Ruadhan MacCormaic, Irish Times (Dublin), May 29, 2008
Just 12 per cent of Chinese immigrants, and 22 per cent of Lithuanians, are ‘highly integrated’ into Irish society, according to a major study by researchers at UCD.
The report, Getting On, assessed the experience of four migrant groups—Nigerians, Chinese, Indians and Lithuanians—across a selection of political, economic and social indicators.
It found that more than 90 per cent of Indian respondents and over 70 per cent of Nigerians indicated medium to high levels of integration. However, half of Chinese respondents showed low or very low integration levels, while almost 40 per cent of Lithuanians were placed in the same category.
The research identified a person’s immigration status as one of the key determinants of integration. Although Chinese respondents had very low rates of involvement in trade unions, the figures for all other groups were higher: 7 per cent of Indians, 8 per cent of Lithuanians and 25 per cent of Nigerians.
There were noticeable differences in employment rates, with Lithuanian and Indian respondents having significantly higher levels than those from the other groups.
The report was commissioned by the Immigrant Council of Ireland and carried out by 12 researchers at UCD.
It found that while Indians worked in similar occupations in Ireland as in their home country, there was evidence of ‘de-skilling’ across all four groups.

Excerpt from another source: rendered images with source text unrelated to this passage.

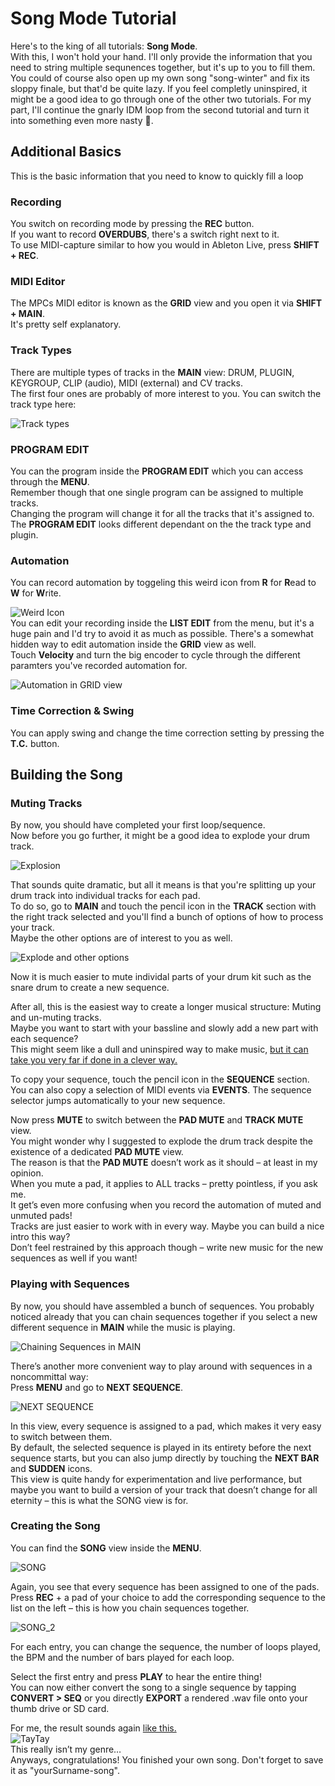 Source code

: # Song Mode Tutorial

Here's to the king of all tutorials: **Song Mode**.  
With this, I won't hold your hand. I'll only provide the information that you need to string multiple sequnences together, but it's up to you to fill them. You could of course also open up my own song "song-winter" and fix its sloppy finale, but that'd be quite lazy. If you feel completly uninspired, it might be a good idea to go through one of the other two tutorials. For my part, I'll continue the gnarly IDM loop from the second tutorial and turn it into something even more nasty 🤮. 

## Additional Basics
This is the basic information that you need to know to quickly fill a loop
### Recording
You switch on recording mode by pressing the **REC** button.   
If you want to record **OVERDUBS**, there's a switch right next to it.   
To use MIDI-capture similar to how you would in Ableton Live, press **SHIFT + REC**.  

### MIDI Editor
The MPCs MIDI editor is known as the **GRID** view and you open it via **SHIFT + MAIN**.   
It's pretty self explanatory. 

### Track Types
There are multiple types of tracks in the **MAIN** view: DRUM, PLUGIN, KEYGROUP, CLIP (audio), MIDI (external) and CV tracks.   
The first four ones are probably of more interest to you. You can switch the track type here:

![Track types](imgs/01.png)

### PROGRAM EDIT
You can the program inside the **PROGRAM EDIT** which you can access through the **MENU**.   
Remember though that one single program can be assigned to multiple tracks.   
Changing the program will change it for all the tracks that it's assigned to.   
The **PROGRAM EDIT** looks different dependant on the the track type and plugin.

### Automation
You can record automation by toggeling this weird icon from **R** for **R**ead to **W** for **W**rite. 

![Weird Icon](/song_mode_tutorial/imgs/08.png)  
You can edit your recording inside the **LIST EDIT** from the menu, but it's a huge pain and I'd try to avoid it as much as possible. There's a somewhat hidden way to edit automation inside the **GRID** view as well.   
Touch **Velocity** and turn the big encoder to cycle through the different paramters you've recorded automation for.

![Automation in GRID view](imgs/02.png)

### Time Correction & Swing
You can apply swing and change the time correction setting by pressing the **T.C.** button.

## Building the Song
### Muting Tracks
By now, you should have completed your first loop/sequence.   
Now before you go further, it might be a good idea to explode your drum track.

![Explosion](https://media4.giphy.com/media/XrNry0aqYWEhi/giphy.gif?cid=ecf05e47rkmtyz6p9ueuksblrjddgqr2efvsdw1bo9iw6qot&rid=giphy.gif&ct=g)

That sounds quite dramatic, but all it means is that you're splitting up your drum track into individual tracks for each pad.   
To do so, go to **MAIN** and touch the pencil icon in the **TRACK** section with the right track selected and you'll find a bunch of options of how to process your track.   
Maybe the other options are of interest to you as well.

![Explode and other options](imgs/03.png)

Now it is much easier to mute individal parts of your drum kit such as the snare drum to create a new sequence. 

After all, this is the easiest way to create a longer musical structure: Muting and un-muting tracks.   
Maybe you want to start with your bassline and slowly add a new part with each sequence?   
This might seem like a dull and uninspired way to make music, [but it can take you very far if done in a clever way.](https://www.youtube.com/watch?v=m5H-YlcMSbc)

To copy your sequence, touch the pencil icon in the **SEQUENCE** section.   
You can also copy a selection of MIDI events via **EVENTS**. The sequence selector jumps automatically to your new sequence. 

Now press **MUTE** to switch between the **PAD MUTE** and **TRACK MUTE** view.   
You might wonder why I suggested to explode the drum track despite the existence of a dedicated **PAD MUTE** view.   
The reason is that the **PAD MUTE** doesn’t work as it should – at least in my opinion.   
When you mute a pad, it applies to ALL tracks – pretty pointless, if you ask me.   
It get’s even more confusing when you record the automation of muted and unmuted pads!   
Tracks are just easier to work with in every way. 
Maybe you can build a nice intro this way?   
Don’t feel restrained by this approach though – write new music for the new sequences as well if you want!

### Playing with Sequences
By now, you should have assembled a bunch of sequences. You probably noticed already that you can chain sequences together if you select a new different sequence in **MAIN** while the music is playing. 

![Chaining Sequences in MAIN](imgs/04.png)

There’s another more convenient way to play around with sequences in a noncommittal way:  
Press **MENU** and go to **NEXT SEQUENCE**. 

![NEXT SEQUENCE](imgs/05.png)

In this view, every sequence is assigned to a pad, which makes it very easy to switch between them.   
By default, the selected sequence is played in its entirety before the next sequence starts, but you can also jump directly by touching the **NEXT BAR** and **SUDDEN** icons.  
This view is quite handy for experimentation and live performance, but maybe you want to build a version of your track that doesn’t change for all eternity – this is what the SONG view is for. 

### Creating the Song
You can find the **SONG** view inside the **MENU**.  

![SONG](imgs/06.png)

Again, you see that every sequence has been assigned to one of the pads.   
Press **REC** + a pad of your choice to add the corresponding sequence to the list on the left – this is how you chain sequences together. 

![SONG_2](imgs/07.png)

For each entry, you can change the sequence, the number of loops played, the BPM and the number of bars played for each loop. 

Select the first entry and press **PLAY** to hear the entire thing!  
You can now either convert the song to a single sequence by tapping **CONVERT > SEQ** or you directly **EXPORT** a rendered .wav file onto your thumb drive or SD card. 

For me, the result sounds again [like this.](audio/01.wav)  
![TayTay](https://c.tenor.com/jAQ70FMATUIAAAAd/taylor-swift-taylor-swift-grammys.gif)  
This really isn’t my genre…  
Anyways, congratulations! You finished your own song. Don't forget to save it as "yourSurname-song".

This was most apparent for Nigerians, who experienced a significant change from managerial, business and government occupations to services and childcare.
Despite this, however, a significant majority in each group believed its financial situation had improved since coming to Ireland.
Chinese nationals were least convinced of a positive change, and this group also reported the lowest levels of income, with 59 per cent earning an average annual income of less than EUR 14,400. That may be connected to their status, since student visa holders may only legally work for 20 hours a week.
Indian respondents had the highest incomes, with 67 per cent reporting an average annual income of greater than EUR 31,720.
Respondents highlighted young people as a source of anti-immigrant sentiment, with some interviewees reporting that young people had thrown stones or eggs at them. Others had friends who had been physically assaulted.
Overall, the report finds a clear desire—if not the opportunity—among migrants for social interaction with fellow residents.
The immigrant council makes 27 detailed recommendations in the report, including in areas such as family reunification, naturalisation procedures and English language training.